A weirder for instance: how do said Normal Folk relax? Even without alcohol, I isolate, usually through music. Anyone who has survived and/or participated in and/or been subjected to and run screaming away from my myriad musical obsessions can probably testify with some level of accuracy that I use music to keep people and–more often–thoughts at bay. If I want to hear a particular album, woe be tide he who attempts to hold a conversation with me. Weird, of course, because I also see music as one of the great points of connection to other humans in my life (DD & Rhyte, I’m looking at you). But, let us agree, isolation is sort of my schtick; I’m here, after all, translating these thoughts onto the keyboard, rather than, say, reaching out to a voice or a face.

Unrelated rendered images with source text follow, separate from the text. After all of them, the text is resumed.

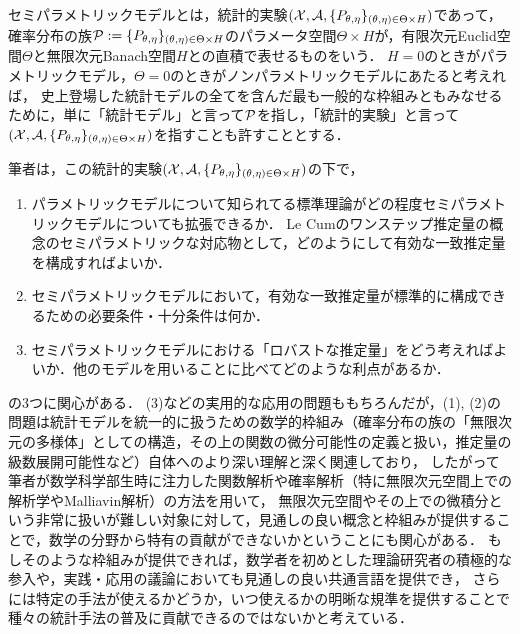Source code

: \documentclass[uplatex, dvipdfmx]{jsarticle}
\begin{document}
セミパラメトリックモデルとは，統計的実験$(\X,\A,\{P_{\theta,\eta}\}_{(\theta,\eta)\in\Theta\times H})$であって，
確率分布の族$\P:=\{P_{\theta,\eta}\}_{(\theta,\eta)\in\Theta\times H}$のパラメータ空間$\Theta\times H$が，有限次元Euclid空間$\Theta$と無限次元Banach空間$H$との直積で表せるものをいう．
$H=0$のときがパラメトリックモデル，$\Theta=0$のときがノンパラメトリックモデルにあたると考えれば，
史上登場した統計モデルの全てを含んだ最も一般的な枠組みともみなせるために，単に「統計モデル」と言って$\P$を指し，「統計的実験」と言って$(\X,\A,\{P_{\theta,\eta}\}_{(\theta,\eta)\in\Theta\times H})$を指すことも許すこととする．

筆者は，この統計的実験$(\X,\A,\{P_{\theta,\eta}\}_{(\theta,\eta)\in\Theta\times H})$の下で，
\begin{enumerate}
    \item パラメトリックモデルについて知られてる標準理論がどの程度セミパラメトリックモデルについても拡張できるか．
    Le Cumのワンステップ推定量の概念のセミパラメトリックな対応物として，どのようにして有効な一致推定量を構成すればよいか．
    \item セミパラメトリックモデルにおいて，有効な一致推定量が標準的に構成できるための必要条件・十分条件は何か．
    \item セミパラメトリックモデルにおける「ロバストな推定量」をどう考えればよいか．他のモデルを用いることに比べてどのような利点があるか．
\end{enumerate}
の3つに関心がある．
(3)などの実用的な応用の問題ももちろんだが，(1), (2)の問題は統計モデルを統一的に扱うための数学的枠組み（確率分布の族の「無限次元の多様体」としての構造，その上の関数の微分可能性の定義と扱い，推定量の級数展開可能性など）自体へのより深い理解と深く関連しており，
したがって筆者が数学科学部生時に注力した関数解析や確率解析（特に無限次元空間上での解析学やMalliavin解析）の方法を用いて，
無限次元空間やその上での微積分という非常に扱いが難しい対象に対して，見通しの良い概念と枠組みが提供することで，数学の分野から特有の貢献ができないかということにも関心がある．
もしそのような枠組みが提供できれば，数学者を初めとした理論研究者の積極的な参入や，実践・応用の議論においても見通しの良い共通言語を提供でき，
さらには特定の手法が使えるかどうか，いつ使えるかの明晰な規準を提供することで種々の統計手法の普及に貢献できるのではないかと考えている．
\end{document}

Then again, writing provides me with a solace that few other outlets provide, and writing here at least allows that someone, somewhere hears/sees/listens/understands, which keeps this from being a act of complete isolation. That being said, would the Normal Folks ™ in the room please stand up and take a moment to confess? How do you listen to music? Drink? Engage or reject life? And do you worry about it?
I’m not really worried about what normal does, really (which is good, since I can’t name normal). I embraced a philosophy rejecting whatever it is that occupies “normal” in my head many, many long years ago (anyone who remembers the pink hat–and, god forbid, the pink dress from yon about age 13 or the zebra obsession–I apologize here and now for the visual assaults you survived–probably also recalls that–assuming you didn’t block the horror– that I relished the whole “Why be Normal?” bit). An since I don’t have a flaming clue what constitutes normal and have no real ability nor reason to try to assess the relative normal of anyone else, I can’t be worried about it. Curious, obsessive, and occasionally giggly, but not worried.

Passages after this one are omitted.